Banyak gadis berbaju renang sedang bermain-main di sepanjang tepi danau, menangis dengan suara merdu. Tapi begitu mereka menyadari Kaizo, berbagai pisau tak terlihat menusuk hatinya.


"Kyaa, Raja Cabul, Raja Cabul ada di sini!"


"Dia melihat ke sini, betapa menakutkan."


"Sungguh tatapan yang tidak menyenangkan."


"Jangan mendekatinya, Nona!"


Mereka berturut-turut melompat ke danau dan berenang ke tepi jauh.


"Apakah aku hiu atau semacamnya?" Kaizo yang terluka menggantungkan kepalanya di tepi danau yang kosong.


"Aku, aku membuatmu menunggu, Kaizo."


Dan pada saat itu, beralih ke arah suara yang datang dari belakang, dia melihat Viona berdiri di sana dengan tangan di pinggul.


Kulit mudanya diwarnai sedikit merah. Dadanya seakan meledak. Pantatnya yang menggemaskan terbungkus baju renang bermotif bunga. Kakinya yang ramping dan indah mempesona.


Kaizo menelan ludah melihat proporsinya yang luar biasa itu berdiri di depannya.


"U-umm, apakah ini aneh?" Viona menggosok pahanya dengan malu-malu.


Kaizo akhirnya kembali sadar dan memberi komentarnya, "Ti-tidak, lebih tepatnya, yah, kamu cantik."


"A-apa, apa yang cabul ini katakan! Cabul!" Suara teguran Viona langsung menyerangnya.


"Apaan sih! Aku baru saja mengatakan pikiran jujurku."


"Di-diam!

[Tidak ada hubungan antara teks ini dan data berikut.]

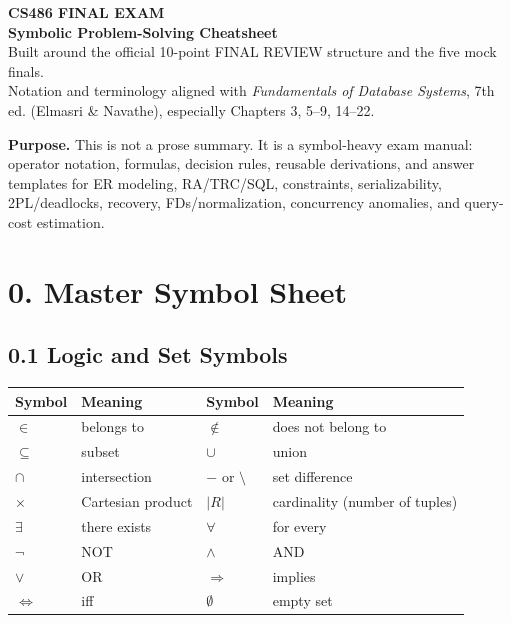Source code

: \documentclass[10pt,a4paper]{article}
\begin{document}
\begin{center}
{\Huge\bfseries\color{navy} CS486 FINAL EXAM}\\[2mm]
{\LARGE\bfseries Symbolic Problem-Solving Cheatsheet}\\[2mm]
{\small Built around the official 10-point FINAL REVIEW structure and the five mock finals.}\\[1mm]
{\small Notation and terminology aligned with \emph{Fundamentals of Database Systems}, 7th ed. (Elmasri \& Navathe), especially Chapters 3, 5--9, 14--22.}
\end{center}

\begin{rulebox}
\textbf{Purpose.} This is not a prose summary. It is a symbol-heavy exam manual: operator notation, formulas, decision rules, reusable derivations, and answer templates for ER modeling, RA/TRC/SQL, constraints, serializability, 2PL/deadlocks, recovery, FDs/normalization, concurrency anomalies, and query-cost estimation.
\end{rulebox}

\tableofcontents
\newpage

\section{0. Master Symbol Sheet}

\subsection{0.1 Logic and Set Symbols}
\begin{center}
\begin{tabularx}{\textwidth}{>{\centering\arraybackslash}p{1.8cm} X >{\centering\arraybackslash}p{1.8cm} X}
\toprule
\textbf{Symbol} & \textbf{Meaning} & \textbf{Symbol} & \textbf{Meaning}\\
\midrule
$\in$ & belongs to & $\notin$ & does not belong to\\
$\subseteq$ & subset & $\cup$ & union\\
$\cap$ & intersection & $-$ or $\setminus$ & set difference\\
$\times$ & Cartesian product & $|R|$ & cardinality (number of tuples)\\
$\exists$ & there exists & $\forall$ & for every\\
$\neg$ & NOT & $\land$ & AND\\
$\lor$ & OR & $\Rightarrow$ & implies\\
$\Leftrightarrow$ & iff & $\emptyset$ & empty set\\
\bottomrule
\end{tabularx}
\end{center}
\end{document}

Jangan terlalu menatap kulit seorang princess maiden!" Viona dengan cepat menutupi dadanya.


"Aku, aku akan pergi berenang sedikit!"


Untuk mendinginkan tubuhnya yang terbakar karena rasa malu, dia melompat ke dalam danau dengan penuh semangat.


"Oh baiklah." Kaizo menghela napas sambil menatap Viona yang pergi berenang tanpa sadar.


Sosok renangnya juga cantik. Itu hampir seperti seekor naga yang dengan santai terbang di langit.


(Bagaimanapun, apakah melakukan ini benar-benar menjelaskan apa penyebab kemerosotannya? Meski dilihat dari sudut pandang orang luar, dia tidak terlihat sedang terpuruk.)


Sejujurnya, jika dia hanya mempertimbangkan kemenangan, membuatnya tetap terpuruk tidak diragukan lagi akan lebih menguntungkan. Tapi kalau begitu, Kaizo juga tidak bisa dimengerti.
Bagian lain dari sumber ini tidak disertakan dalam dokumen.